The U.S. may be running out of time to update current COVID-19 vaccines before the world is hit with an expected fall wave of infections.

At a Wednesday meeting of the Food and Drug Administration’s Vaccines and Related Biological Products Advisory Committee (VRBPAC) of outside advisers, members warned that scientists may have less than two months to settle on an updated vaccine design if they hope to have doses ready for a September rollout.

“If you’re not on your way to a clinical trial by the beginning of May, I think it’s going to be very difficult to have enough product across manufacturers to meet demand,” said Robert Johnson, deputy assistant secretary of the Biomedical Advanced Research and Development Authority, part of the U.S. Department of Health and Human Services.

The meeting was held to discuss plans for future COVID-19 vaccine booster doses and the process for selecting strains of the SARS-CoV-2 virus for vaccines to face current and future variants. 

Current COVID-19 vaccines are designed to stop the spread of the original virus that emerged in Wuhan, China, just over two years ago. Since then, the virus has evolved, and the current predominant strain—Omicron BA.2—has proved it can evade the protection conferred by these first vaccines and cause infections among the vaccinated, albeit with milder infections.

Dr.
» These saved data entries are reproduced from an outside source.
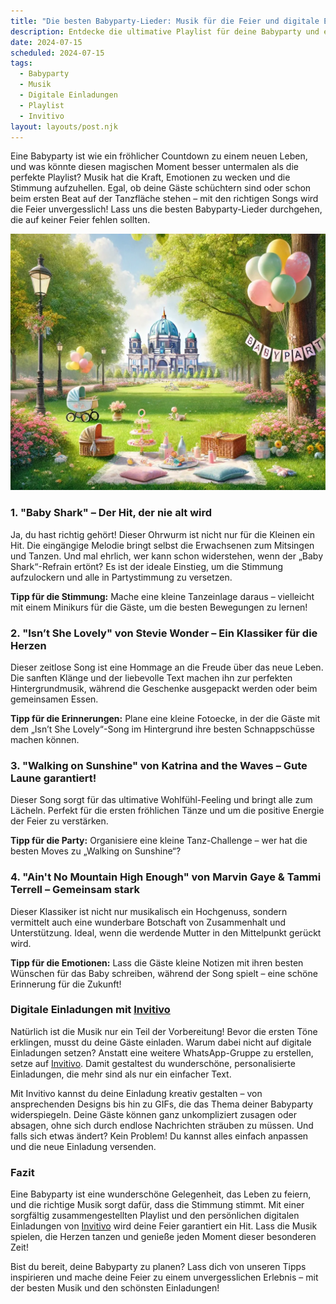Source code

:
 ```yaml
---
title: "Die besten Babyparty-Lieder: Musik für die Feier und digitale Einladungen"
description: Entdecke die ultimative Playlist für deine Babyparty und erfahre, wie digitale Einladungen von Invitivo deine Feier unvergesslich machen können.
date: 2024-07-15
scheduled: 2024-07-15
tags:
  - Babyparty
  - Musik
  - Digitale Einladungen
  - Playlist
  - Invitivo
layout: layouts/post.njk
---
```


Eine Babyparty ist wie ein fröhlicher Countdown zu einem neuen Leben, und was könnte diesen magischen Moment besser untermalen als die perfekte Playlist? Musik hat die Kraft, Emotionen zu wecken und die Stimmung aufzuhellen. Egal, ob deine Gäste schüchtern sind oder schon beim ersten Beat auf der Tanzfläche stehen – mit den richtigen Songs wird die Feier unvergesslich! Lass uns die besten Babyparty-Lieder durchgehen, die auf keiner Feier fehlen sollten.

![Babyparty mit Musik](/img/picnic-park.webp)

### 1. **"Baby Shark" – Der Hit, der nie alt wird**

Ja, du hast richtig gehört! Dieser Ohrwurm ist nicht nur für die Kleinen ein Hit. Die eingängige Melodie bringt selbst die Erwachsenen zum Mitsingen und Tanzen. Und mal ehrlich, wer kann schon widerstehen, wenn der „Baby Shark“-Refrain ertönt? Es ist der ideale Einstieg, um die Stimmung aufzulockern und alle in Partystimmung zu versetzen.

**Tipp für die Stimmung:** Mache eine kleine Tanzeinlage daraus – vielleicht mit einem Minikurs für die Gäste, um die besten Bewegungen zu lernen!

### 2. **"Isn’t She Lovely" von Stevie Wonder – Ein Klassiker für die Herzen**

Dieser zeitlose Song ist eine Hommage an die Freude über das neue Leben. Die sanften Klänge und der liebevolle Text machen ihn zur perfekten Hintergrundmusik, während die Geschenke ausgepackt werden oder beim gemeinsamen Essen.

**Tipp für die Erinnerungen:** Plane eine kleine Fotoecke, in der die Gäste mit dem „Isn’t She Lovely“-Song im Hintergrund ihre besten Schnappschüsse machen können.

### 3. **"Walking on Sunshine" von Katrina and the Waves – Gute Laune garantiert!**

Dieser Song sorgt für das ultimative Wohlfühl-Feeling und bringt alle zum Lächeln. Perfekt für die ersten fröhlichen Tänze und um die positive Energie der Feier zu verstärken.

**Tipp für die Party:** Organisiere eine kleine Tanz-Challenge – wer hat die besten Moves zu „Walking on Sunshine“?

### 4. **"Ain't No Mountain High Enough" von Marvin Gaye & Tammi Terrell – Gemeinsam stark**

Dieser Klassiker ist nicht nur musikalisch ein Hochgenuss, sondern vermittelt auch eine wunderbare Botschaft von Zusammenhalt und Unterstützung. Ideal, wenn die werdende Mutter in den Mittelpunkt gerückt wird.

**Tipp für die Emotionen:** Lass die Gäste kleine Notizen mit ihren besten Wünschen für das Baby schreiben, während der Song spielt – eine schöne Erinnerung für die Zukunft!

### **Digitale Einladungen mit [Invitivo](https://invitivo.com/create)**

Natürlich ist die Musik nur ein Teil der Vorbereitung! Bevor die ersten Töne erklingen, musst du deine Gäste einladen. Warum dabei nicht auf digitale Einladungen setzen? Anstatt eine weitere WhatsApp-Gruppe zu erstellen, setze auf [Invitivo](https://invitivo.com/). Damit gestaltest du wunderschöne, personalisierte Einladungen, die mehr sind als nur ein einfacher Text.

Mit Invitivo kannst du deine Einladung kreativ gestalten – von ansprechenden Designs bis hin zu GIFs, die das Thema deiner Babyparty widerspiegeln. Deine Gäste können ganz unkompliziert zusagen oder absagen, ohne sich durch endlose Nachrichten sträuben zu müssen. Und falls sich etwas ändert? Kein Problem! Du kannst alles einfach anpassen und die neue Einladung versenden.

### **Fazit**

Eine Babyparty ist eine wunderschöne Gelegenheit, das Leben zu feiern, und die richtige Musik sorgt dafür, dass die Stimmung stimmt. Mit einer sorgfältig zusammengestellten Playlist und den persönlichen digitalen Einladungen von [Invitivo](https://invitivo.com/) wird deine Feier garantiert ein Hit. Lass die Musik spielen, die Herzen tanzen und genieße jeden Moment dieser besonderen Zeit!

Bist du bereit, deine Babyparty zu planen? Lass dich von unseren Tipps inspirieren und mache deine Feier zu einem unvergesslichen Erlebnis – mit der besten Musik und den schönsten Einladungen!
Doran Fink, a deputy director in the vaccines division of the FDA, said at the meeting that current vaccines were “not well matched” to the Omicron BA.2, though they provided some protection that was improved by boosters.

In this context, efforts have been focused on rolling out second boosters for older people and the immunocompromised. On March 29, the FDA authorized a fourth dose of the Pfizer or Moderna vaccines for those 50 and over at least four months after their previous booster.

But the FDA authorization comes at a time when the efficacy of repeated dosing of the original vaccines has come into question. Dr. Peter Marks, the head of the FDA’s Center for Biologics Evaluation and Research (CBER), called boosters a “stopgap” solution to shield the most vulnerable people from COVID while a decision was made on whether and how to update vaccines to face future variants.

“We simply can’t be boosting people as frequently as we are,” he told the VRBPAC meeting, the AP reports.

A major study of Israel’s use of a second booster jab in those 60 and older during a period when Omicron was prevalent found that while a fourth shot offered strong additional protection against severe illness for at least eight weeks, protection against infection waned by week six.

The study, published Tuesday in The New England Journal of Medicine, covered only a two-month period, so it was unclear if protection against severe illness continued beyond the eight-week cutoff. 

Next wave

The FDA’s Marks noted that heading into the fall and winter, the U.S. faced a confluence of factors that could “put us at risk for another major wave of infections”: The immunity of the U.S. population will be waning; the virus will have had six more months to evolve; and people spend more time inside during the colder season, which makes it easier for respiratory diseases to spread.

In this situation, continued boosting can be useful, but reformulating the vaccines for the winter months may be necessary.

“It seems reasonable to give a second booster to vulnerable groups. Even if the protection is short-lived, this allows countries to buy time at a moment in which all tend to lift all restrictions,” Rafael Bengoa, a former WHO director, told Fortune. “Meanwhile vaccines need to be reformulated to be effective against all coronavirus variants.”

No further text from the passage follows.